I wanted to start with an RFC but got worried it’d take a lot of time. And I needed to run something to know what it feels like as a user. I’m working on this as part of scratching my team’s itch, but I’m moving on to a different project and would have to contain that in my free time entirely, which is a scarce resource after my daughter was born. Just setting expectations here.

Anyway, if you think RFC is the best platform to drive mt PR in terms of features and vision, I’ll do it.

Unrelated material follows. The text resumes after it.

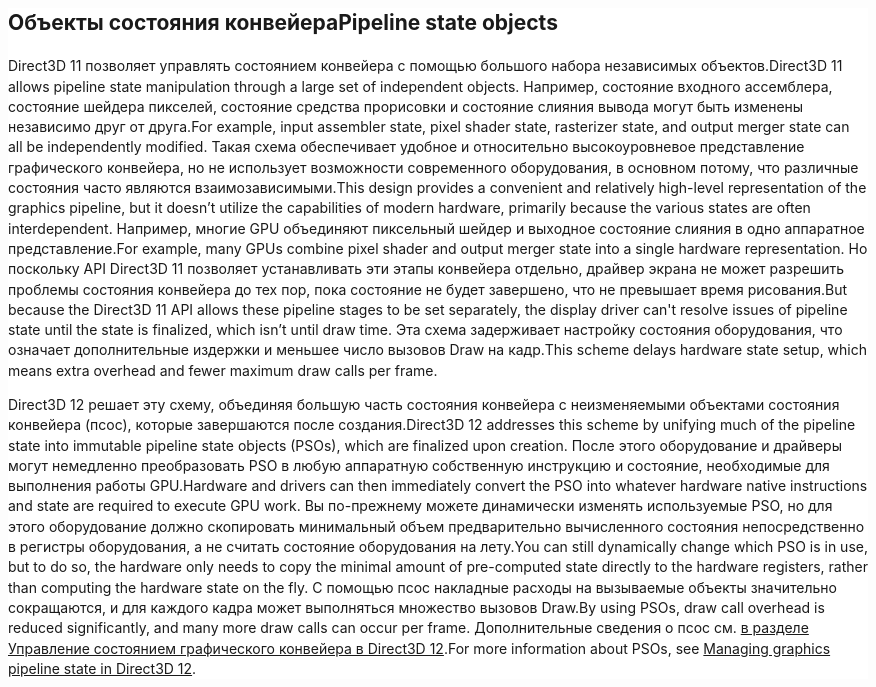 ## <a name="pipeline-state-objects"></a><span data-ttu-id="13928-141">Объекты состояния конвейера</span><span class="sxs-lookup"><span data-stu-id="13928-141">Pipeline state objects</span></span>

<span data-ttu-id="13928-142">Direct3D 11 позволяет управлять состоянием конвейера с помощью большого набора независимых объектов.</span><span class="sxs-lookup"><span data-stu-id="13928-142">Direct3D 11 allows pipeline state manipulation through a large set of independent objects.</span></span> <span data-ttu-id="13928-143">Например, состояние входного ассемблера, состояние шейдера пикселей, состояние средства прорисовки и состояние слияния вывода могут быть изменены независимо друг от друга.</span><span class="sxs-lookup"><span data-stu-id="13928-143">For example, input assembler state, pixel shader state, rasterizer state, and output merger state can all be independently modified.</span></span> <span data-ttu-id="13928-144">Такая схема обеспечивает удобное и относительно высокоуровневое представление графического конвейера, но не использует возможности современного оборудования, в основном потому, что различные состояния часто являются взаимозависимыми.</span><span class="sxs-lookup"><span data-stu-id="13928-144">This design provides a convenient and relatively high-level representation of the graphics pipeline, but it doesn’t utilize the capabilities of modern hardware, primarily because the various states are often interdependent.</span></span> <span data-ttu-id="13928-145">Например, многие GPU объединяют пиксельный шейдер и выходное состояние слияния в одно аппаратное представление.</span><span class="sxs-lookup"><span data-stu-id="13928-145">For example, many GPUs combine pixel shader and output merger state into a single hardware representation.</span></span> <span data-ttu-id="13928-146">Но поскольку API Direct3D 11 позволяет устанавливать эти этапы конвейера отдельно, драйвер экрана не может разрешить проблемы состояния конвейера до тех пор, пока состояние не будет завершено, что не превышает время рисования.</span><span class="sxs-lookup"><span data-stu-id="13928-146">But because the Direct3D 11 API allows these pipeline stages to be set separately, the display driver can't resolve issues of pipeline state until the state is finalized, which isn’t until draw time.</span></span> <span data-ttu-id="13928-147">Эта схема задерживает настройку состояния оборудования, что означает дополнительные издержки и меньшее число вызовов Draw на кадр.</span><span class="sxs-lookup"><span data-stu-id="13928-147">This scheme delays hardware state setup, which means extra overhead and fewer maximum draw calls per frame.</span></span>

<span data-ttu-id="13928-148">Direct3D 12 решает эту схему, объединяя большую часть состояния конвейера с неизменяемыми объектами состояния конвейера (псос), которые завершаются после создания.</span><span class="sxs-lookup"><span data-stu-id="13928-148">Direct3D 12 addresses this scheme by unifying much of the pipeline state into immutable pipeline state objects (PSOs), which are finalized upon creation.</span></span> <span data-ttu-id="13928-149">После этого оборудование и драйверы могут немедленно преобразовать PSO в любую аппаратную собственную инструкцию и состояние, необходимые для выполнения работы GPU.</span><span class="sxs-lookup"><span data-stu-id="13928-149">Hardware and drivers can then immediately convert the PSO into whatever hardware native instructions and state are required to execute GPU work.</span></span> <span data-ttu-id="13928-150">Вы по-прежнему можете динамически изменять используемые PSO, но для этого оборудование должно скопировать минимальный объем предварительно вычисленного состояния непосредственно в регистры оборудования, а не считать состояние оборудования на лету.</span><span class="sxs-lookup"><span data-stu-id="13928-150">You can still dynamically change which PSO is in use, but to do so, the hardware only needs to copy the minimal amount of pre-computed state directly to the hardware registers, rather than computing the hardware state on the fly.</span></span> <span data-ttu-id="13928-151">С помощью псос накладные расходы на вызываемые объекты значительно сокращаются, и для каждого кадра может выполняться множество вызовов Draw.</span><span class="sxs-lookup"><span data-stu-id="13928-151">By using PSOs, draw call overhead is reduced significantly, and many more draw calls can occur per frame.</span></span> <span data-ttu-id="13928-152">Дополнительные сведения о псос см. [в разделе Управление состоянием графического конвейера в Direct3D 12](managing-graphics-pipeline-state-in-direct3d-12.md).</span><span class="sxs-lookup"><span data-stu-id="13928-152">For more information about PSOs, see [Managing graphics pipeline state in Direct3D 12](managing-graphics-pipeline-state-in-direct3d-12.md).</span></span>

Please help me get started.


(Kat Marchán) #6

Please prioritize your family. We can take our sweet time with this as needed. I’ll see about helping where I can but I’m sure we’ll all be a while. :slight_smile:


(Isiah Meadows) #7

Just checking in here. Is there anything I can do to help this along?


(Kat Marchán) #8

Nope, it’s moving along at the pace it’s gonna move along at.


(Zb) #9

Hi, posting from another account, because I tried everything to get the original one working and failed. It’s still banned from posting anything. Sorry it took me so long to work around.

Some updates to the thread:

  • For reference - the RFC is here https://github.com/npm/rfcs/pull/18 - looking forward to more comments
  • If the next step is to move the repo to npm org on github, could we do it next week? If not, what should I do next?
  • My daughter can now stand ;)

(Zbyszek Tenerowicz) #10

Account restored, looking forward to next steps.
Got a new option idea: “ignore until a newer version is released” - not sure how to implement yet ;)


(Zbyszek Tenerowicz) #11

Hi @zkat @isiahmeadows

I just finished organizing a conference and now is a great time for me to move this forward. Could you suggest some next steps?


(Kat Marchán) #12

I think getting a first draft of an RFC up is the next step here! There’s a template and instructions in https://github.com/npm/rfcs


(Zbyszek Tenerowicz) #13

Oh, you must be really busy.

I did create a RFC https://github.com/npm/rfcs/pull/18 and you added some labels to it in August. There were no new questions since then.

So what’s the next next step? :slight_smile:


(Kat Marchán) #14

Oh so you did! Then it’s just a matter of waiting. I’ve been really sick the past couple of months and my team’s in the middle of hiring (and then onboarding) two more people, so there’s very little attention left over for rfcs. Once we ramp up again, though, we’ll start doing our weekly review of RFCs.

In the meantime, maybe @adam_baldwin has some idea about next steps since we’d be looking to him for a lot of this.


(Zbyszek Tenerowicz) #15

I hope you’re ok.

Looking forward to some input from Adam then.
Meanwhile I’m making humble attempts to get some people to test the current implementation.